Celebrated on the last Monday in May every year, Memorial Day is one of the most important memorial holidays recognized in the United States.

It is the day to remember all those who gave their lives in military service to protect America’s freedom in the many conflicts that United States troops have fought.

From as early as the Civil War to present-day conflicts, it is a day for American citizens to say thanks and recognize the ultimate sacrifice that U.S. military members have made.

Memorial Day this year falls on Monday, May 29, 2023.

The Early Days of Memorializing The Civil War

Though Memorial Day would not be recognized as an official federal holiday until 1971, memorial events remembering the war dead have been happening in the United States since 1866, shortly after the end of the Civil War.

The practice of decorating the graves of Civil War soldiers started in the South and became a slowly-spreading tradition among the people in small southern towns, eventually being called Decoration Day and then Memorial Day by the 1900s.

To date, numerous small towns and cities all claim to be the “birthplace” of the tradition that eventually became Memorial Day, but in all likelihood, many of these towns started their traditions around the same time.
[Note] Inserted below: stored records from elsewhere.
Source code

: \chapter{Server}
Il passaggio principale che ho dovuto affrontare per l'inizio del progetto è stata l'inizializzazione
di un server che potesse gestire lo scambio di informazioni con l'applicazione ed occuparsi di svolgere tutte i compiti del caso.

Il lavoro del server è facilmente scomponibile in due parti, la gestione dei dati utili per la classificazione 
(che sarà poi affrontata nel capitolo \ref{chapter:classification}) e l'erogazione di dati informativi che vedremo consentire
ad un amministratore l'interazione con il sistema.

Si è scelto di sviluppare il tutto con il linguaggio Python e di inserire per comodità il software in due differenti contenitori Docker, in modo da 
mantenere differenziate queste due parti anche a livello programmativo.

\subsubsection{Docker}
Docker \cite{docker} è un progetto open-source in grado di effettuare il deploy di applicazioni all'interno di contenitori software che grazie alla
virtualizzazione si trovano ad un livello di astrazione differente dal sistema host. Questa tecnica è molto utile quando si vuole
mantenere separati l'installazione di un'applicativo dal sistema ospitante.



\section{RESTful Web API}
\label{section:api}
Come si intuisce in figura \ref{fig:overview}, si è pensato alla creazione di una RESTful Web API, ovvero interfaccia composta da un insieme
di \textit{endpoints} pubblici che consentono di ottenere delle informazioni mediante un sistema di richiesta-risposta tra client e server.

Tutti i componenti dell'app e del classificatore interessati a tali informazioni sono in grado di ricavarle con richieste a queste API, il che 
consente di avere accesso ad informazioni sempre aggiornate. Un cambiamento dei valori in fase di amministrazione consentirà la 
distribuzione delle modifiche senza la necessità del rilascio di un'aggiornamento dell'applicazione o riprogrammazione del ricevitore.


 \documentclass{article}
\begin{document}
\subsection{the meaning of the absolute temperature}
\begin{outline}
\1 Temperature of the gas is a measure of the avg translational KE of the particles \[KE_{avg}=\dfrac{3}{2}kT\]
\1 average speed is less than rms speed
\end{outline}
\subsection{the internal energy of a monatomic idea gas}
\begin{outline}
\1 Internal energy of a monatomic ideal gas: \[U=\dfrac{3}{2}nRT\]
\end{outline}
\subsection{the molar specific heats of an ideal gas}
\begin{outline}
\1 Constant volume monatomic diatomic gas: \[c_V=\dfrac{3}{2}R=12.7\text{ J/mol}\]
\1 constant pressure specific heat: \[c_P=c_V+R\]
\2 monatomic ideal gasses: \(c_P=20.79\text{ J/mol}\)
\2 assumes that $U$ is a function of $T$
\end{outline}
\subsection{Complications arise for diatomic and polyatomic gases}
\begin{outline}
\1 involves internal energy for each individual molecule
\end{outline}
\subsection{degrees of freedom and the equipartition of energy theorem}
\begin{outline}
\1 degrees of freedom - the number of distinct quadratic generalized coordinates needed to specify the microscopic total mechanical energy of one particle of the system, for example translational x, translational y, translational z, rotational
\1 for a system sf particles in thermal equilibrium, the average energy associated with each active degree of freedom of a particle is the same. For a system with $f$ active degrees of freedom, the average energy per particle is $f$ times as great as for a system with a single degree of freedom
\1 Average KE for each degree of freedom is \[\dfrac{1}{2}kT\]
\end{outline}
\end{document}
Since most of the fighting had occurred in the southern states, it was the deceased soldiers from the Confederate Army who received attention from the family members and townspeople that initiated the tradition of decorating graves in their memory.

Deceased Union Army soldiers were buried in separate sections of the same private resting grounds and were generally ignored because they had been the enemy fighting against the Confederate soldiers.

The Battle of Shiloh and the Start of A Broader Memorial Tradition

The Battle of Shiloh was one of the major and bloodiest battles of the Civil War that left approximately 23,700 soldiers from both sides of the conflict dead or wounded.

Though many of those deceased were buried in mass graves at the battle site and others would eventually make their way to the Shiloh National Cemetery in Tennessee years later, those deceased who made it to their hometowns were among those celebrated the years following the battle that happened in 1862.

The acceptance of celebrating all the war dead began to spread in 1866 when a group of women in Columbus, Mississippi began decorating the graves of Confederate soldiers killed during the Battle of Shiloh.

Upon seeing the ignored and unvisited graves of some Union soldiers buried in their own section of the burial ground, these women took pity and laid some flowers for them as well.

Though the way the Union graves had been ignored for many years was a known practice, one woman named Augusta Sykes Cox had petitioned the women’s committee that handled the grave decorating that the Union soldiers should be recognized as well.

On April 25, 1866, she convinced them to also drop a flower on each of the Union graves while they decorated the Confederate ones for the sake of the mothers and wives of the Union war dead who weren’t there to do that themselves.

Like other traditions, this one also spread as the Decoration Day remembrance of all soldiers became more ingrained in both the North and the South.